Selby v. O'Dea

2017 IL App (1st) 151572, 90 N.E.3d 1144
CourtAppellate Court of Illinois
DecidedDecember 7, 2017
Docket1-15-1572
StatusUnpublished
Cited by9 cases

This text of 2017 IL App (1st) 151572 (Selby v. O'Dea) is published on Counsel Stack Legal Research, covering Appellate Court of Illinois primary law. Counsel Stack provides free access to over 12 million legal documents including statutes, case law, regulations, and constitutions.

Bluebook
Selby v. O'Dea, 2017 IL App (1st) 151572, 90 N.E.3d 1144 (Ill. Ct. App. 2017).

Opinion

JUSTICE ELLIS delivered the judgment of the court, with opinion.

¶ 1 When parties on the same side of a lawsuit wish to strategize to defeat their common litigation opponent, they may meet together and share information that would otherwise be privileged under the attorney-client or work-product doctrines. A lawyer may share privileged information from his or her client with the other party's lawyer. One party may speak to the other party's lawyer. One client may speak to the other client, in the presence of the lawyers. When these communications occur, the parties risk waiving privileges because they are disclosing privileged information to third parties-the other client and the other client's lawyer.

¶ 2 This case requires us to decide whether two codefendants to a lawsuit waived these privileges when they met and shared information about that lawsuit as part of a "joint defense agreement" they executed.

¶ 3 Federal courts and many state courts have recognized an exception to the waiver rule in this context, protecting the confidentiality of these joint communications as to third parties. Other states have codified this exception to the waiver rule into statute. Surprisingly, no published decision *1147 in Illinois has ever decided whether parties with a common interest in defeating a litigation opponent may share and pool information without waiving their attorney-client and work-product privileges as to third parties.

¶ 4 After considering our supreme court's decisions on related issues and taking into account case law from other jurisdictions, we likewise recognize a common-interest exception to the waiver rule.

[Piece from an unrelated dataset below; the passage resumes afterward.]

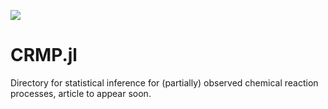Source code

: [![](https://img.shields.io/badge/docs-stable-blue.svg)](https://macorstanje.github.io/CRMP.jl/stable)

# CRMP.jl
Directory for statistical inference for (partially) observed chemical reaction processes, article to appear soon.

As in virtually every other jurisdiction, we hold that coparties in a case who agree to share information pursuant to their common interest in defeating their litigation opponent do not waive either the attorney-client or work-product privilege when they do so.

¶ 5 While we agree with the trial court's recognition of this common-interest exception to the waiver rule, we remand this matter to the trial court to conduct an in camera , communication-by-communication review of the challenged conversations involving the codefendants and their attorneys. We vacate the trial court's dispositive rulings-the dismissal of one count, the grant of summary judgment on two others-pending the outcome of the in camera review, given the possibility that additional facts may become discoverable after that review.

¶ 6 I

¶ 7 Between 2006 and 2009, State Farm Mutual Auto Insurance Company (State Farm) filed a series of subrogation lawsuits through its counsel, James M. O'Dea, individually and doing business as James M. O'Dea & Associates, including suits against Frank Selby, Martin Young, Adriana Lopez, and Katherine Scheiwe, now known as Katherine Polk. In October 2010, these four individuals, as named plaintiffs, filed a purported class-action lawsuit in which they claim that their subrogation lawsuits were part of "a large scale scheme perpetrated by defendants in subrogation lawsuits" to obtain "fraudulent default judgments" against subrogation defendants "by circumventing the State of Illinois [r]ules governing service of process."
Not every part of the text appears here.